CVE-2021-27157

Vulnerability

The FiberHome HG6245D router's web daemon contains hardcoded credentials (admin / 888888) intended for ISP use. This issue affects all firmware versions through RP2613 [1]. The credentials are embedded in the HTTP server and can be used to authenticate to the web interface without any prior access.

Exploitation

An attacker with network connectivity to the device's web interface (HTTP/HTTPS on port 80/443) can simply log in using the hardcoded admin and 888888 credentials.

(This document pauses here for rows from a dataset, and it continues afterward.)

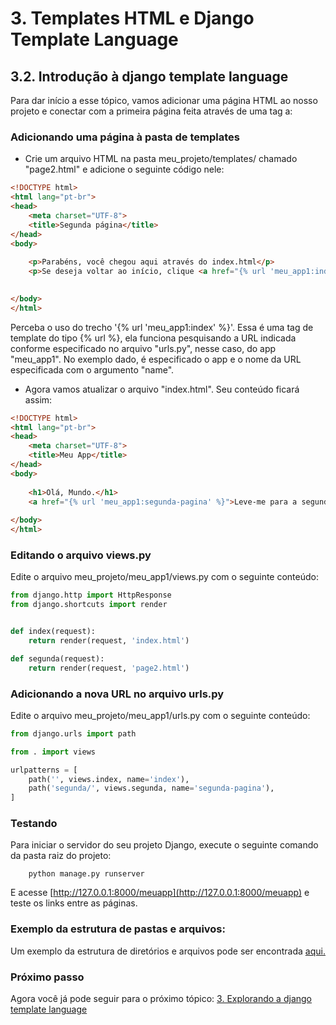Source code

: # 3. Templates HTML e Django Template Language
## 3.2. Introdução à django template language

Para dar início a esse tópico, vamos adicionar uma página HTML ao nosso projeto e conectar com a primeira página feita através de uma tag a:

### Adicionando uma página à pasta de templates

- Crie um arquivo HTML na pasta meu_projeto/templates/ chamado "page2.html" e adicione o seguinte código nele:

```html
<!DOCTYPE html>
<html lang="pt-br">
<head>
    <meta charset="UTF-8">
    <title>Segunda página</title>
</head>
<body>
    
    <p>Parabéns, você chegou aqui através do index.html</p>
    <p>Se deseja voltar ao início, clique <a href="{% url 'meu_app1:index' %}">aqui.</a></p>

    
</body>
</html>
```

Perceba o uso do trecho '{% url 'meu_app1:index' %}'. Essa é uma tag de template do tipo {% url %}, ela funciona pesquisando a URL indicada conforme especificado no arquivo "urls.py", nesse caso, do app "meu_app1". No exemplo dado, é especificado o app e o nome da URL especificada com o argumento "name".

- Agora vamos atualizar o arquivo "index.html". Seu conteúdo ficará assim:

```html
<!DOCTYPE html>
<html lang="pt-br">
<head>
    <meta charset="UTF-8">
    <title>Meu App</title>
</head>
<body>
    
    <h1>Olá, Mundo.</h1>
    <a href="{% url 'meu_app1:segunda-pagina' %}">Leve-me para a segunda página</a>
    
</body>
</html>
```

### Editando o arquivo views.py

Edite o arquivo meu_projeto/meu_app1/views.py com o seguinte conteúdo:

```python
from django.http import HttpResponse
from django.shortcuts import render


def index(request):
    return render(request, 'index.html')

def segunda(request):
    return render(request, 'page2.html')
```

### Adicionando a nova URL no arquivo urls.py

Edite o arquivo meu_projeto/meu_app1/urls.py com o seguinte conteúdo:

```python
from django.urls import path

from . import views

urlpatterns = [
    path('', views.index, name='index'),
    path('segunda/', views.segunda, name='segunda-pagina'),
]
```

### Testando

Para iniciar o servidor do seu projeto Django, execute o seguinte comando da pasta raiz do projeto:

        python manage.py runserver

E acesse [http://127.0.0.1:8000/meuapp](http://127.0.0.1:8000/meuapp) e teste os links entre as páginas.

### Exemplo da estrutura de pastas e arquivos:

Um exemplo da estrutura de diretórios e arquivos pode ser encontrada [aqui.](./meu_projeto)

### Próximo passo

Agora você já pode seguir para o próximo tópico: [3. Explorando a django template language](https://github.com/nunescarol/es3/tree/main/2.%20django/3.%20Templates%20HTML%20e%20Django%20Template%20Language/3.%20Explorando%20a%20django%20template%20language)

The web interface is reachable from the LAN by default, and due to lack of IPv6 firewall, it may also be accessible from the WAN over IPv6 [1]. Once authenticated, the attacker can enable a proprietary CLI telnet daemon and subsequently use additional backdoor credentials to obtain a root shell on the Linux telnet service [1].

Impact

Successful exploitation grants the attacker full administrative control over the router. This includes the ability to read and modify device configuration, intercept or redirect network traffic, and execute arbitrary commands as root, leading to complete compromise of the device and potentially the connected network [1].

Mitigation

As of the publication date (February 2021), no firmware update has been released to address this vulnerability; the latest version RP2613 remains affected [1]. Users should restrict network access to the web interface by disabling remote management and using firewall rules to limit access to trusted IPs. Monitor vendor channels for a future patch. No official workaround is available [1].